--- Data excerpts Enclosed Below ---

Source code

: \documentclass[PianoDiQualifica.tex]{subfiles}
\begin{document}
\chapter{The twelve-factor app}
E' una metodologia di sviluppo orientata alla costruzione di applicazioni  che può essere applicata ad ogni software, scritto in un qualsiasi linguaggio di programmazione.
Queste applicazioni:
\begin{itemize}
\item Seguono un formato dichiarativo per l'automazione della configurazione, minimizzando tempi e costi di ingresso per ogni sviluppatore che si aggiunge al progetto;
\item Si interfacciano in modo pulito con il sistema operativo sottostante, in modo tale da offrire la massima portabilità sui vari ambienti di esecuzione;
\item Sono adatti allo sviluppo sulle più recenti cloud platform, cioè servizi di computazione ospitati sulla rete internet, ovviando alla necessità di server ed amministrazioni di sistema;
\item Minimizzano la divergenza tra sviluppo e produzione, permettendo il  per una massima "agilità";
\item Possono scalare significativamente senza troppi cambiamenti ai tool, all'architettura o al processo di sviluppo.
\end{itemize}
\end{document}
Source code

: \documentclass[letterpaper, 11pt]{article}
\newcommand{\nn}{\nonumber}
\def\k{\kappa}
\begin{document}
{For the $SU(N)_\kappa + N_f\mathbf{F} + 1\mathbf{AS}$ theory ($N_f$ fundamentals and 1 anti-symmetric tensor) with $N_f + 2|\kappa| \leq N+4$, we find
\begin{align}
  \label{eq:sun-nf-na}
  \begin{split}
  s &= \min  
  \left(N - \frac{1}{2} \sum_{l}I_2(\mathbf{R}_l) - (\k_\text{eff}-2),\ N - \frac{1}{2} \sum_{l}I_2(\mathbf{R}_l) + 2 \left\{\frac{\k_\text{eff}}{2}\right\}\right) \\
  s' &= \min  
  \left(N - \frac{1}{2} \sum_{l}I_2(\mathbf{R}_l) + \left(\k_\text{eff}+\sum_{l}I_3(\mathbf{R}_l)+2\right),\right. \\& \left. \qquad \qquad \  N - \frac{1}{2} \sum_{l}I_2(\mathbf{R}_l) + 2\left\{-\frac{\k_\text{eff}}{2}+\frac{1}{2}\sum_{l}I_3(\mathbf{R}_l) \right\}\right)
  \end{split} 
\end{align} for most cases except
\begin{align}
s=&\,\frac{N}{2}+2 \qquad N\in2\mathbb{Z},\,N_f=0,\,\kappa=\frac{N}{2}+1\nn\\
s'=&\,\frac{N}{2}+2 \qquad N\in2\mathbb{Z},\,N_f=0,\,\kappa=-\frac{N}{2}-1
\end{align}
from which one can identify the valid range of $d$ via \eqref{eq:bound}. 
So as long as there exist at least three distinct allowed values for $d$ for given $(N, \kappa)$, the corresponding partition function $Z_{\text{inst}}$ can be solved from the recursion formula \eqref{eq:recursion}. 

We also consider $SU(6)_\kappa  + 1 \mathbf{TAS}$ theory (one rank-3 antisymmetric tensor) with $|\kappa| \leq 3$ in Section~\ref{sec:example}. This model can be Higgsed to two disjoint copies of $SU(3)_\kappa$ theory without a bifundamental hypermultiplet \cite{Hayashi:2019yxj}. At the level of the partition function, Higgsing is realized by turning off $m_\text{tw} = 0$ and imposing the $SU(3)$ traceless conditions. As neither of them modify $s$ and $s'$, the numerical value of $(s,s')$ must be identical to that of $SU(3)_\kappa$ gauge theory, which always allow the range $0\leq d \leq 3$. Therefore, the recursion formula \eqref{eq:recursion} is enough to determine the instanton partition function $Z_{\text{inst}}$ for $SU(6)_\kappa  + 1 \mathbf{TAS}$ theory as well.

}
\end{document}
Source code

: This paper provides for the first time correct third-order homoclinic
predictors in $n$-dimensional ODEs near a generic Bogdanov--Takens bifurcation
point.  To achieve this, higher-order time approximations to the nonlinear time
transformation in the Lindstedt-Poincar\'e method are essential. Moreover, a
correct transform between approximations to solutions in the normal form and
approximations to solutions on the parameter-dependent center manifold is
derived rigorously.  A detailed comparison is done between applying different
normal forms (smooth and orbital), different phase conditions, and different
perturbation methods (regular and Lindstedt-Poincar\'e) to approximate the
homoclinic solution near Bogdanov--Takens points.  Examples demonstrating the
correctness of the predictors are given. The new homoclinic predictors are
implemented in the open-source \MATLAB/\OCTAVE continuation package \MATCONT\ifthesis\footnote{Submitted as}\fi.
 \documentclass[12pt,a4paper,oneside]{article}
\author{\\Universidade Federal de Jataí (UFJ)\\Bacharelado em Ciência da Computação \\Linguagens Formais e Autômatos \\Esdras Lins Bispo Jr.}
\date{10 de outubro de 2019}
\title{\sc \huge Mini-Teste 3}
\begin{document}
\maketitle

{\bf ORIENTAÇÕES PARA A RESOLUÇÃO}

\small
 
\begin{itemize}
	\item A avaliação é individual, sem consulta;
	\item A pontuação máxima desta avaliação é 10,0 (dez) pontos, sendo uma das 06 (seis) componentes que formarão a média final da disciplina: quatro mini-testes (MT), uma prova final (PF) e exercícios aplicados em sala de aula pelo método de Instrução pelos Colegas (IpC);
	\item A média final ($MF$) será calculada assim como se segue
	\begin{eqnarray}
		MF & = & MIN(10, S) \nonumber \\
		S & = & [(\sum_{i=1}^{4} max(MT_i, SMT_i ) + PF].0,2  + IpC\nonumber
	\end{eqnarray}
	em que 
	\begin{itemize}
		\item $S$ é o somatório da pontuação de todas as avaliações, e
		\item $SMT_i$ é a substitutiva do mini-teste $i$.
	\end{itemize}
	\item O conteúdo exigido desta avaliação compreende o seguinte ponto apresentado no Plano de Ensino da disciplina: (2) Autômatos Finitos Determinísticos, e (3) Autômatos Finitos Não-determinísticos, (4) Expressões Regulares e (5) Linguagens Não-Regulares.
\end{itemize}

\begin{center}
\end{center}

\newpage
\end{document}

--- End of Enclosed Data excerpts ---
--- Data excerpts Enclosed Below ---

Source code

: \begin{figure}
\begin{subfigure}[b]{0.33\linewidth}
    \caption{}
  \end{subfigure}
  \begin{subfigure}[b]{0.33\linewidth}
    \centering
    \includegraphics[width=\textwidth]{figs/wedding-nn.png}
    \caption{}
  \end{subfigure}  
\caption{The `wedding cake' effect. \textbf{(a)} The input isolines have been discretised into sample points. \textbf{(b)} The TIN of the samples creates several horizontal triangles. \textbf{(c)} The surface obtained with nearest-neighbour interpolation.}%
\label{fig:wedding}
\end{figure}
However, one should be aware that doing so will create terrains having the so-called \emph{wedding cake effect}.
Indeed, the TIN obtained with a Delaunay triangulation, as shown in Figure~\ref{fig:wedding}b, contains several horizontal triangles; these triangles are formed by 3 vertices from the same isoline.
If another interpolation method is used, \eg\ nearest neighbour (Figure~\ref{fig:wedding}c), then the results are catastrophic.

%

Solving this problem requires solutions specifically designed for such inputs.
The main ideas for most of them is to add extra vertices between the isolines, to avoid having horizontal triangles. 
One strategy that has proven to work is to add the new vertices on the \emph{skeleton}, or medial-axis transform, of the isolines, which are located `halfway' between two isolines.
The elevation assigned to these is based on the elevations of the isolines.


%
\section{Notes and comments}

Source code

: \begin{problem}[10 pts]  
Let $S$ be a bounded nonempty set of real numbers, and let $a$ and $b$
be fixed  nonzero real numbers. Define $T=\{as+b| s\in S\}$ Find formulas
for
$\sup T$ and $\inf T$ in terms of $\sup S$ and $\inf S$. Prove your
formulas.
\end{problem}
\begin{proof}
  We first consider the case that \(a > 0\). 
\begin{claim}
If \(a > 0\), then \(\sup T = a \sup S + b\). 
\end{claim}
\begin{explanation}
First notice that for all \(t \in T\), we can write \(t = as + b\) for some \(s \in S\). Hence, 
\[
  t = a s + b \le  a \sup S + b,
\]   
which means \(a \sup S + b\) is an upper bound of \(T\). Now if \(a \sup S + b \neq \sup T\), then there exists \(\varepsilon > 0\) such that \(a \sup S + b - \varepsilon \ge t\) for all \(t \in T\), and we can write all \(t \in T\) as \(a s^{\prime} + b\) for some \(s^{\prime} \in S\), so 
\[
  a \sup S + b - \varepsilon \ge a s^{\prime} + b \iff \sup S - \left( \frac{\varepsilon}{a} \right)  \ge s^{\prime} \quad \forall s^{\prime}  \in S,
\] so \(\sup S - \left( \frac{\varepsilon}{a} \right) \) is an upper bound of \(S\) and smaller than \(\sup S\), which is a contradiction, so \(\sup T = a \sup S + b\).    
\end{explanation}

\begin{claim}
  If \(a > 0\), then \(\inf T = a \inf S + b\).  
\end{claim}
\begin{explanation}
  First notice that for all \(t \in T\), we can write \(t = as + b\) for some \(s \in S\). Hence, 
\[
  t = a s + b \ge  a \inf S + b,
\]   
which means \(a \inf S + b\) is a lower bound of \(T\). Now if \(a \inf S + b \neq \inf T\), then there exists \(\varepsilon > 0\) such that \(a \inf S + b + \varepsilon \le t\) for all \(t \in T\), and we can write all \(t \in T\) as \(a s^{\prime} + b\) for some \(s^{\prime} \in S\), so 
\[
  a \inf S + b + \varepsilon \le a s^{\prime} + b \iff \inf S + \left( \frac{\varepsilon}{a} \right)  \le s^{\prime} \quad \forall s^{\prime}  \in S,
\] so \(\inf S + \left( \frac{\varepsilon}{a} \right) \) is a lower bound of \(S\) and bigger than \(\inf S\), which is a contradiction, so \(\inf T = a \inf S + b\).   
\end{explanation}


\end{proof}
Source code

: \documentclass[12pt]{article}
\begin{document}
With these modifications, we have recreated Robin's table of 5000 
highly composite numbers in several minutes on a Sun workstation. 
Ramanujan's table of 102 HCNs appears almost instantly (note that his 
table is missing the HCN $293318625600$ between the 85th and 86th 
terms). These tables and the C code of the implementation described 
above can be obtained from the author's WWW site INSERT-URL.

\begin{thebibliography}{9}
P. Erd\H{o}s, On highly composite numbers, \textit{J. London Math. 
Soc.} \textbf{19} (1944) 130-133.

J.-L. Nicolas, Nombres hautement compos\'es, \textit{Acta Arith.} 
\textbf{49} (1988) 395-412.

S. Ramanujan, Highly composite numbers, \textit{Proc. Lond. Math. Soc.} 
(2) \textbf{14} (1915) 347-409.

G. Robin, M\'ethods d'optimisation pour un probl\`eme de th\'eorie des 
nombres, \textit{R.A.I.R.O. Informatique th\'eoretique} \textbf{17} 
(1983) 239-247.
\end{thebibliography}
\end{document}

--- End of Enclosed Data excerpts ---

■ The task:
When the line with "Ramanujan's table of" is reached in the data above, start copying there, and copy each line exactly until the line with "S. Ramanujan, Highly" has been copied; copy nothing else.

■ Finished task:
Ramanujan's table of 102 HCNs appears almost instantly (note that his 
table is missing the HCN $293318625600$ between the 85th and 86th 
terms). These tables and the C code of the implementation described 
above can be obtained from the author's WWW site INSERT-URL.

\begin{thebibliography}{9}
P. Erd\H{o}s, On highly composite numbers, \textit{J. London Math. 
Soc.} \textbf{19} (1944) 130-133.

J.-L. Nicolas, Nombres hautement compos\'es, \textit{Acta Arith.} 
\textbf{49} (1988) 395-412.

S. Ramanujan, Highly composite numbers, \textit{Proc. Lond. Math. Soc.} 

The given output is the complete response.